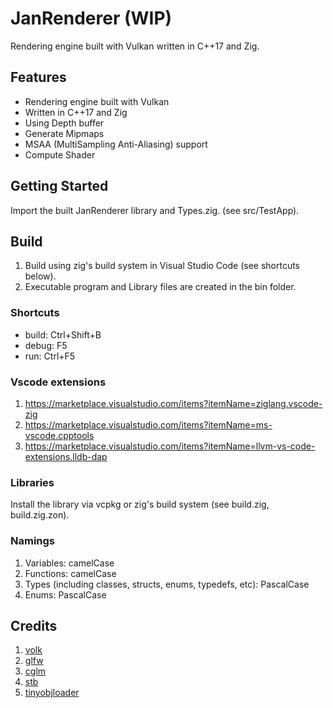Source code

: # **JanRenderer (WIP)**

Rendering engine built with Vulkan written in C++17 and Zig.

## Features

- Rendering engine built with Vulkan
- Written in C++17 and Zig
- Using Depth buffer
- Generate Mipmaps
- MSAA (MultiSampling Anti-Aliasing) support
- Compute Shader

## **Getting Started**

Import the built JanRenderer library and Types.zig. (see src/TestApp).

## **Build**

1. Build using zig's build system in Visual Studio Code (see shortcuts below).
2. Executable program and Library files are created in the bin folder.

### Shortcuts

- build: Ctrl+Shift+B
- debug: F5
- run: Ctrl+F5

### Vscode extensions

1. <https://marketplace.visualstudio.com/items?itemName=ziglang.vscode-zig>
2. <https://marketplace.visualstudio.com/items?itemName=ms-vscode.cpptools>
3. <https://marketplace.visualstudio.com/items?itemName=llvm-vs-code-extensions.lldb-dap>

### Libraries

Install the library via vcpkg or zig's build system (see build.zig, build.zig.zon).

### Namings

1. Variables: camelCase
2. Functions: camelCase
3. Types (including classes, structs, enums, typedefs, etc): PascalCase
4. Enums: PascalCase

## **Credits**

1. [volk](https://github.com/zeux/volk)
2. [glfw](https://github.com/glfw/glfw)
3. [cglm](https://github.com/recp/cglm)
4. [stb](https://github.com/nothings/stb)
5. [tinyobjloader](https://github.com/tinyobjloader/tinyobjloader)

*WORK INSTRUCTIONS*: Please restate each entry exactly, but drop any picture it holds.

*TASK OUTPUT*:
Source code

: # **JanRenderer (WIP)**

Rendering engine built with Vulkan written in C++17 and Zig.

## Features

- Rendering engine built with Vulkan
- Written in C++17 and Zig
- Using Depth buffer
- Generate Mipmaps
- MSAA (MultiSampling Anti-Aliasing) support
- Compute Shader

## **Getting Started**

Import the built JanRenderer library and Types.zig. (see src/TestApp).

## **Build**

1. Build using zig's build system in Visual Studio Code (see shortcuts below).
2. Executable program and Library files are created in the bin folder.

### Shortcuts

- build: Ctrl+Shift+B
- debug: F5
- run: Ctrl+F5

### Vscode extensions

1. <https://marketplace.visualstudio.com/items?itemName=ziglang.vscode-zig>
2. <https://marketplace.visualstudio.com/items?itemName=ms-vscode.cpptools>
3. <https://marketplace.visualstudio.com/items?itemName=llvm-vs-code-extensions.lldb-dap>

### Libraries

Install the library via vcpkg or zig's build system (see build.zig, build.zig.zon).

### Namings

1. Variables: camelCase
2. Functions: camelCase
3. Types (including classes, structs, enums, typedefs, etc): PascalCase
4. Enums: PascalCase

## **Credits**

1. [volk](https://github.com/zeux/volk)
2. [glfw](https://github.com/glfw/glfw)
3. [cglm](https://github.com/recp/cglm)
4. [stb](https://github.com/nothings/stb)
5. [tinyobjloader](https://github.com/tinyobjloader/tinyobjloader)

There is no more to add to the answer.